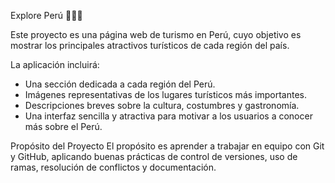  Explore Perú 🌄🇵🇪

Este proyecto es una página web de turismo en Perú, cuyo objetivo es mostrar los principales atractivos turísticos de cada región del país.  

La aplicación incluirá:  
-  Una sección dedicada a cada región del Perú.  
-  Imágenes representativas de los lugares turísticos más importantes.  
-  Descripciones breves sobre la cultura, costumbres y gastronomía.  
- Una interfaz sencilla y atractiva para motivar a los usuarios a conocer más sobre el Perú.  

Propósito del Proyecto
El propósito es aprender a trabajar en equipo con Git y GitHub, aplicando buenas prácticas de control de versiones, uso de ramas, resolución de conflictos y documentación.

※ ※ ※

= Required action =
Please repeat the entries above exactly, leaving out any pictures.

= Exercise result =
  Explore Perú 🌄🇵🇪

Este proyecto es una página web de turismo en Perú, cuyo objetivo es mostrar los principales atractivos turísticos de cada región del país.  

La aplicación incluirá:  
-  Una sección dedicada a cada región del Perú.  
-  Imágenes representativas de los lugares turísticos más importantes.  
-  Descripciones breves sobre la cultura, costumbres y gastronomía.  
- Una interfaz sencilla y atractiva para motivar a los usuarios a conocer más sobre el Perú.  

Propósito del Proyecto
El propósito es aprender a trabajar en equipo con Git y GitHub, aplicando buenas prácticas de control de versiones, uso de ramas, resolución de conflictos y documentación.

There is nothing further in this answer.